Chadwick also referred, like the First-Tier Tribunal, to the VAT Acts of 1983 and 1994 which note that for the purposes of TOMS, the term “tour operator includes a travel agent acting as principal, and any other person providing … services commonly provided by tour operators or travel agents”.

In his judgment, Chadwick argued: “A travel agent who acts only as an intermediary will not be making a supply of a designated travel service . . . On the other hand, a travel agent who deals with customers in his own name and uses the supplies and services of other taxable persons in the provision of travel facilities is likely to be making a supply of a designated travel service … [suggesting] he will be a tour operator for the purposes [of VAT].”

Chadwick then argued the case must be examined on the facts – i.e. the business behaviour of Medhotels – and not just the contracts it had in place.

He ruled that the Upper Tribunal was wrong in its view that the First-Tier Tribunal had “erred in law” and decided: “The First-Tier Tribunal was plainly entitled to reach the conclusion it did.”

His judgment lists six reasons why the appeal court found Medhotels liable for VAT under TOMS:

1)    “Medhotels dealt with holidaymakers in its own name in respect of the use of its website and in the services of its local handling agents.

2)    “Medhotels dealt with holidaymakers in its own name (and not as an intermediary) in cases where the hotel operator was unable to provide accommodation as booked . . .

3)    “Medhotels dealt with matters of complaint and compensation in its own name and without reference to the hotel operator.

4)    “Medhotels used the services of other taxable persons (the hotel operators) in the provision of travel facilities.

5)    “Medhotels dealt with hotel operators in other [EU] member states in a manner inconsistent with the relationship of principal and agent.

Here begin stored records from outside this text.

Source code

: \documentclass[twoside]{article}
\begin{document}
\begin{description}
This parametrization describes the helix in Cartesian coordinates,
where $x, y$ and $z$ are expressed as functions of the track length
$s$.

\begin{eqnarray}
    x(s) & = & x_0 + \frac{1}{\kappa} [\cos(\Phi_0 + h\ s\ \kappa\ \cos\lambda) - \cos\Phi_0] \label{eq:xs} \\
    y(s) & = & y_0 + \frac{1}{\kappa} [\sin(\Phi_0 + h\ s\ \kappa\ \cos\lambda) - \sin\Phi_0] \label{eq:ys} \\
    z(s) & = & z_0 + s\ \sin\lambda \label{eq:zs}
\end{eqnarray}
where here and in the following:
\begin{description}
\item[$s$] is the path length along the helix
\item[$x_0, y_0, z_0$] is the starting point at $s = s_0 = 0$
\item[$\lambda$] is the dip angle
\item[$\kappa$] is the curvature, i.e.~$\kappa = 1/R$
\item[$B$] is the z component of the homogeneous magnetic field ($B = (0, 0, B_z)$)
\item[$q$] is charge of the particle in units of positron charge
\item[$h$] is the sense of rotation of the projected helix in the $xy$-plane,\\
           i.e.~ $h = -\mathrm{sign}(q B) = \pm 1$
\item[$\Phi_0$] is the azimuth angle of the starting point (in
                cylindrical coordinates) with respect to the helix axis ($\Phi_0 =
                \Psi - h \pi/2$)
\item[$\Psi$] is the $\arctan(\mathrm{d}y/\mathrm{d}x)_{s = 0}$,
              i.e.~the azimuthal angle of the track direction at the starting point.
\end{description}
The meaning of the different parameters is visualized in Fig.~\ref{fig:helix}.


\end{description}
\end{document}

In particular, Medhotels did not provide hotel operators with invoices in respect of its commission (nor even notify hotel operators of the amount of that commission), making it impossible for hotel operators to comply with their obligations to account to the tax authorities . . .

6)    “Medhotels treated deposits and other monies it received from holidaymakers and their agents as its own. It did not account to the hotel operators for those monies.”

Chadwick concluded: “Medhotels was not simply supplying agency services to hotels, but was itself supplying the holiday.”

Lord Justices McFarlane and Lord Justice Ward in the Court of Appeal agreed with him.

Secret Hotels now has until December 17 to seek leave to appeal to the UK Supreme Court.